Chi sono queste persone e dove vogliono andare?
«Qui c’è di tutto, da neonati a bambini, da adolescenti ad adulti, uomini e donne. Mi ha sorpreso l’elevato numero di adolescenti, ragazzi di sedici o diciassette anni, che a Trento andrebbero al liceo e invece sono qui da soli, in viaggio da settimane. Credo che un aspetto ci debba far riflettere: stare qui al confine, dietro un filo spinato, senza sapere cosa accadrà domani, davanti a duemila poliziotti e militari che non li vogliono far passare è comunque la loro opzione migliore. Tentare di passare, rischiare anche la vita, è comunque l’opzione migliore. Non riesco a immaginare che situazione ci sia nei loro Paesi».
Oltre a un ruolo giornalistico, date anche una mano a queste persone con l’inglese e nel ricordare i loro diritti: c’è qualche storia che l’ha colpita particolarmente?
«Ogni persona che c’è qui ha alle spalle una storia incredibile, spesso drammatica. Un sedicenne afgano mi ha raccontato il suo viaggio: i genitori gli hanno dato tutti i soldi e lui è partito, due mesi e mezzo fa.Oggi è qui e punta ad arrivare in Olanda.

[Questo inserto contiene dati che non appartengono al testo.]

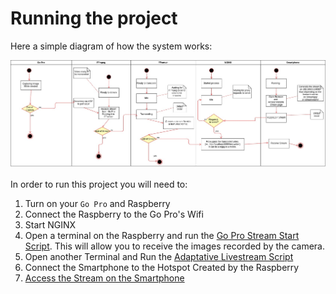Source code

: # Running the project

Here a simple diagram of how the system works:

![Overview](../images/UML_NGINX.jpeg)

In order to run this project you will need to:

1. Turn on your `Go Pro` and Raspberry
2. Connect the Raspberry to the Go Pro's Wifi
3. Start NGINX 
4. Open a terminal on the Raspberry and run the [Go Pro Stream Start Script](./GoPro.md). This will allow you to 
receive the images recorded by the camera.
5. Open another Terminal and Run the [Adaptative Livestream Script](./Livestream.md)
6. Connect the Smartphone to the Hotspot Created by the Raspberry
2. [Access the Stream on the Smartphone](./Test.md)

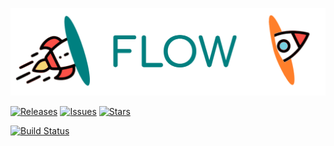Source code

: ![](https://raw.githubusercontent.com/Bardo91/flow/master/doc/flow_banner.png)


[![Releases](https://img.shields.io/github/release/bardo91/flow.svg)](https://github.com/bardo91/flow/releases)  [![Issues](https://img.shields.io/github/issues/bardo91/flow.svg)](https://github.com/bardo91/flow/issues)  [![Stars](https://img.shields.io/github/stars/bardo91/flow.svg)](https://github.com/bardo91/flow/stars)

[![Build Status](https://travis-ci.org/Bardo91/flow.svg?branch=master)](https://travis-ci.org/Bardo91/flow)
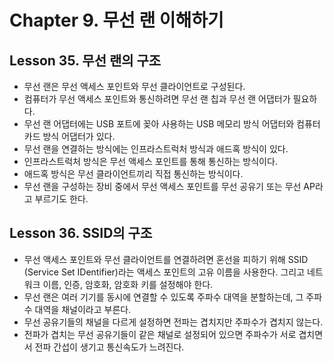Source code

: # Chapter 9. 무선 랜 이해하기

## Lesson 35. 무선 랜의 구조
- 무선 랜은 무선 액세스 포인트와 무선 클라이언트로 구성된다.  
- 컴퓨터가 무선 액세스 포인트와 통신하려면 무선 랜 칩과 무선 랜 어댑터가 필요하다.  
- 무선 랜 어댑터에는 USB 포트에 꽂아 사용하는 USB 메모리 방식 어댑터와 컴퓨터 카드 방식 어댑터가 있다.  
- 무선 랜을 연결하는 방식에는 인프라스트럭처 방식과 애드혹 방식이 있다.  
- 인프라스트럭처 방식은 무선 액세스 포인트를 통해 통신하는 방식이다.  
- 애드혹 방식은 무선 클라이언트끼리 직접 통신하는 방식이다.  
- 무선 랜을 구성하는 장비 중에서 무선 액세스 포인트를 무선 공유기 또는 무선 AP라고 부르기도 한다.  

## Lesson 36. SSID의 구조
- 무선 액세스 포인트와 무선 클라이언트를 연결하려면 혼선을 피하기 위해 SSID (Service Set IDentifier)라는 액세스 포인트의 고유 이름을 사용한다. 그리고 네트워크 이름, 인증, 암호화, 암호화 키를 설정해야 한다.  
- 무선 랜은 여러 기기를 동시에 연결할 수 있도록 주파수 대역을 분할하는데, 그 주파수 대역을 채널이라고 부른다.  
- 무선 공유기들의 채널을 다르게 설정하면 전파는 겹치지만 주파수가 겹치지 않는다.  
- 전파가 겹치는 무선 공유기들이 같은 채널로 설정되어 있으면 주파수가 서로 겹치면서 전파 간섭이 생기고 통신속도가 느려진다.  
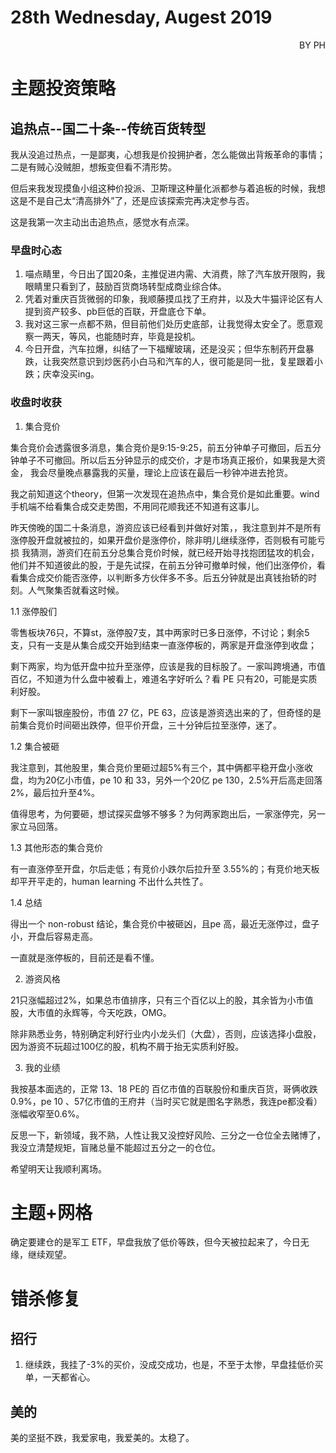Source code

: # 28th Wednesday, Augest 2019 
<p align = 'right'>BY PH </p>

# 主题投资策略
## 追热点--国二十条--传统百货转型
我从没追过热点，一是鄙夷，心想我是价投拥护者，怎么能做出背叛革命的事情；二是有贼心没贼胆，想叛变但看不清形势。

但后来我发现摸鱼小组这种价投派、卫斯理这种量化派都参与着追板的时候，我想这是不是自己太“清高排外”了，还是应该探索完再决定参与否。

这是我第一次主动出击追热点，感觉水有点深。

### 早盘时心态
1. 喵点睛里，今日出了国20条，主推促进内需、大消费，除了汽车放开限购，我眼睛里只看到了，鼓励百货商场转型成商业综合体。
2. 凭着对重庆百货微弱的印象，我顺藤摸瓜找了王府井，以及大牛猫评论区有人提到资产较多、pb巨低的百联，开盘底仓下单。
3. 我对这三家一点都不熟，但目前他们处历史底部，让我觉得太安全了。愿意观察一两天，等风，也能随时弃，毕竟是投机。
4. 今日开盘，汽车拉爆，纠结了一下福耀玻璃，还是没买；但华东制药开盘暴跌，让我突然意识到炒医药小白马和汽车的人，很可能是同一批，复星跟着小跌；庆幸没买ing。

### 收盘时收获
1. 集合竞价

集合竞价会透露很多消息，集合竞价是9:15-9:25，前五分钟单子可撤回，后五分钟单子不可撤回。所以后五分钟显示的成交价，才是市场真正报价，如果我是大资金，
我会尽量晚点暴露我的买量，理论上应该在最后一秒钟冲进去抢货。

我之前知道这个theory，但第一次发现在追热点中，集合竞价是如此重要。wind 手机端不给看集合成交走势图，不用同花顺我还不知道有这事儿。

昨天傍晚的国二十条消息，游资应该已经看到并做好对策，，我注意到并不是所有涨停股开盘就被拉的，如果开盘价是涨停价，除非明儿继续涨停，否则极有可能亏损
我猜测，游资们在前五分总集合竞价时候，就已经开始寻找抱团猛攻的机会，他们并不知道彼此的股，于是先试探，在前五分钟可撤单时候，他们出涨停价，看看集合成交价能否涨停，以判断多方伙伴多不多。后五分钟就是出真钱抬轿的时刻。人气聚集否就看这时候。

1.1 涨停股们

零售板块76只，不算st，涨停股7支，其中两家时已多日涨停，不讨论；剩余5支，只有一支是从集合成交开始到结束一直涨停板的，两家是开盘涨停到收盘；

剩下两家，均为低开盘中拉升至涨停，应该是我的目标股了。一家叫跨境通，市值百亿，不知道为什么盘中被看上，难道名字好听么？看 PE 只有20，可能是实质利好股。

剩下一家叫银座股份，市值 27 亿，PE 63，应该是游资选出来的了，但奇怪的是前集合竞价时间砸出跌停，但平价开盘，三十分钟后拉至涨停，迷了。

1.2 集合被砸

我注意到，其他股里，集合竞价里砸过超5%有三个，其中俩都平稳开盘小涨收盘，均为20亿小市值，pe 10 和 33，另外一个20亿 pe 130，2.5%开后高走回落2%，最后拉升至4%。

值得思考，为何要砸，想试探买盘够不够多？为何两家跑出后，一家涨停完，另一家立马回落。

1.3 其他形态的集合竞价

有一直涨停至开盘，尔后走低；有竞价小跌尔后拉升至 3.55%的；有竞价地天板却平开平走的，human learning 不出什么共性了。

1.4 总结

得出一个 non-robust 结论，集合竞价中被砸凶，且pe 高，最近无涨停过，盘子小，开盘后容易走高。

一直就是涨停板的，目前还是看不懂。

2. 游资风格

21只涨幅超过2%，如果总市值排序，只有三个百亿以上的股，其余皆为小市值股，大市值的永辉等，今天吃跌，OMG。

除非熟悉业务，特别确定利好行业内小龙头们（大盘），否则，应该选择小盘股，因为游资不玩超过100亿的股，机构不屑于抬无实质利好股。

3. 我的业绩

我按基本面选的，正常 13、18 PE的 百亿市值的百联股份和重庆百货，哥俩收跌0.9%，pe 10 、57亿市值的王府井（当时买它就是图名字熟悉，我连pe都没看）涨幅收窄至0.6%。

反思一下，新领域，我不熟，人性让我又没控好风险、三分之一仓位全去赌博了，我没立清楚规矩，盲赌总量不能超过五分之一的仓位。

希望明天让我顺利离场。


# 主题+网格
确定要建仓的是军工 ETF，早盘我放了低价等跌，但今天被拉起来了，今日无缘，继续观望。

# 错杀修复
## 招行
1. 继续跌，我挂了-3%的买价，没成交成功，也是，不至于太惨，早盘挂低价买单，一天都省心。
## 美的
美的坚挺不跌，我爱家电，我爱美的。太稳了。


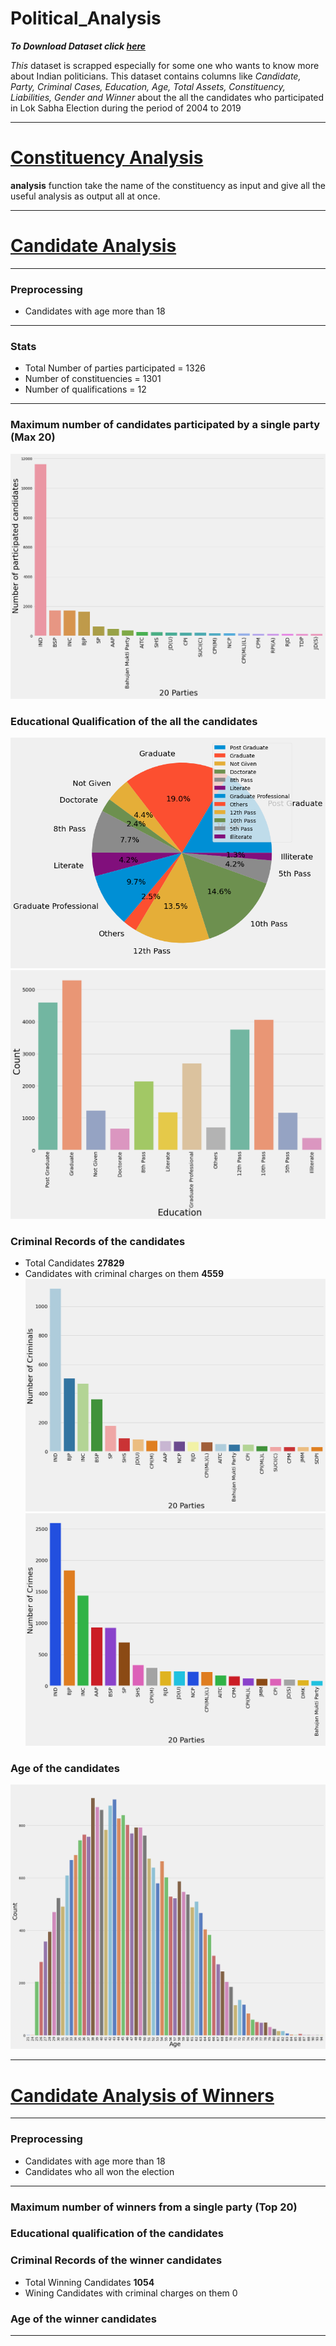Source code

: # Political_Analysis

___To Download Dataset click [here](https://www.kaggle.com/themlphdstudent/lok-sabha-election-candidate-list-2004-to-2019)___ 

_This_ dataset is scrapped especially for some one who wants to know more about Indian politicians. This dataset contains columns like _Candidate, Party, Criminal Cases, Education, Age, Total Assets, Constituency, Liabilities, Gender and Winner_ about the all the candidates who participated in Lok Sabha Election during the period of 2004 to 2019

---
# [Constituency Analysis](Constituency_analysis.ipynb)

**analysis** function take the name of the constituency as input and give all the useful analysis as output all at once.

---
# [Candidate Analysis](Candidate_analysis.ipynb)
---
### Preprocessing
- Candidates with age more than 18
---
### Stats
- Total Number of parties participated = 1326
- Number of constituencies = 1301
- Number of qualifications = 12
---
### Maximum number of candidates participated by a single party (Max 20)
![plot](https://github.com/sahilgarg3/Political_Analysis/blob/demo/Images/Image%20(1).png)
### Educational Qualification of the all the candidates
![plot](https://github.com/sahilgarg3/Political_Analysis/blob/demo/Images/Image%20(2).png)
![plot](https://github.com/sahilgarg3/Political_Analysis/blob/demo/Images/Image%20(3).png)
### Criminal Records of the candidates
- Total Candidates **27829**
- Candidates with criminal charges on them **4559**
![plot](https://github.com/sahilgarg3/Political_Analysis/blob/demo/Images/Image%20(4).png)
![plot](https://github.com/sahilgarg3/Political_Analysis/blob/demo/Images/Image%20(5).png)
### Age of the candidates
![plot](https://github.com/sahilgarg3/Political_Analysis/blob/demo/Images/Image%20(6).png)

---
# [Candidate Analysis of Winners](Candidate_analysis_of_winners.ipynb)
---
### Preprocessing
- Candidates with age more than 18
- Candidates who all won the election
---
### Maximum number of winners from a single party (Top 20)
### Educational qualification of the candidates
### Criminal Records of the winner candidates
- Total Winning Candidates **1054**
- Wining Candidates with criminal charges on them 0
### Age of the winner candidates
---
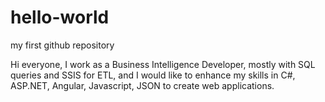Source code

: # hello-world
my first github repository

Hi everyone, 
I work as a Business Intelligence Developer, mostly with SQL queries and SSIS for ETL, and I would like to enhance my skills in C#, ASP.NET, Angular, Javascript, JSON to create web applications.  
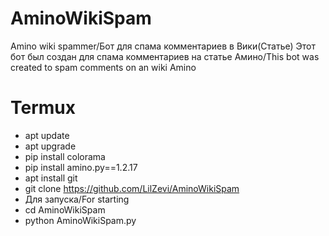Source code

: # AminoWikiSpam
Amino wiki spammer/Бот для спама комментариев в Вики(Статье)
Этот бот был создан для спама комментариев на статье Амино/This bot was created to spam comments on an wiki Amino
# Termux
- apt update
- apt upgrade
- pip install colorama
- pip install amino.py==1.2.17
- apt install git
- git clone https://github.com/LilZevi/AminoWikiSpam
- Для запуска/For starting
- cd AminoWikiSpam
- python AminoWikiSpam.py
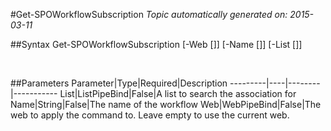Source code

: #Get-SPOWorkflowSubscription
*Topic automatically generated on: 2015-03-11*


##Syntax
    Get-SPOWorkflowSubscription [-Web [<WebPipeBind>]] [-Name [<String>]] [-List [<ListPipeBind>]]

&nbsp;

##Parameters
Parameter|Type|Required|Description
---------|----|--------|-----------
List|ListPipeBind|False|A list to search the association for
Name|String|False|The name of the workflow
Web|WebPipeBind|False|The web to apply the command to. Leave empty to use the current web.
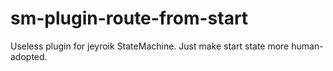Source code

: # sm-plugin-route-from-start
Useless plugin for jeyroik StateMachine. Just make start state more human-adopted.
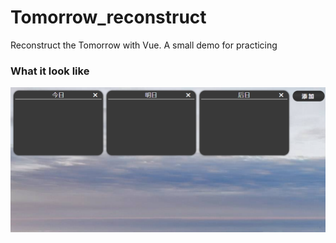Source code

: # Tomorrow_reconstruct
Reconstruct the Tomorrow with Vue. A small demo for practicing

### What it look like
![](https://github.com/jamond-x/Tomorrow_reconstruct/blob/main/front_end/static/img/%E7%95%8C%E9%9D%A2%E5%B1%95%E7%A4%BA.png)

Mi ha detto che non vede l’ora di arrivare a destinazione per potersi mettere in contatto con i genitori e dire loro che il viaggio è finalmente terminato. L’obiettivo suo, come quello di praticamente tutte le persone presenti qui è solo quello di attraversare l’Ungheria per raggiungere Germania, Svezia e Olanda. Noi parliamo con queste persone e facciamo anche da traduttrici con la polizia, visto che non tutti parlano inglese».
Qual è il pericolo più immediato per queste persone?
«Purtroppo sta iniziando un traffico illegale di persone. Durante la notte si vedono strani movimenti, ci sono dei «mercanti» senza dignità che chiedono soldi promettendo a questi migranti di portarli oltre il confine».
Le due trentine resteranno fino a venerdì al confine, per documentare e raccontare. Storie incredibili, che non possono lasciarci indifferenti.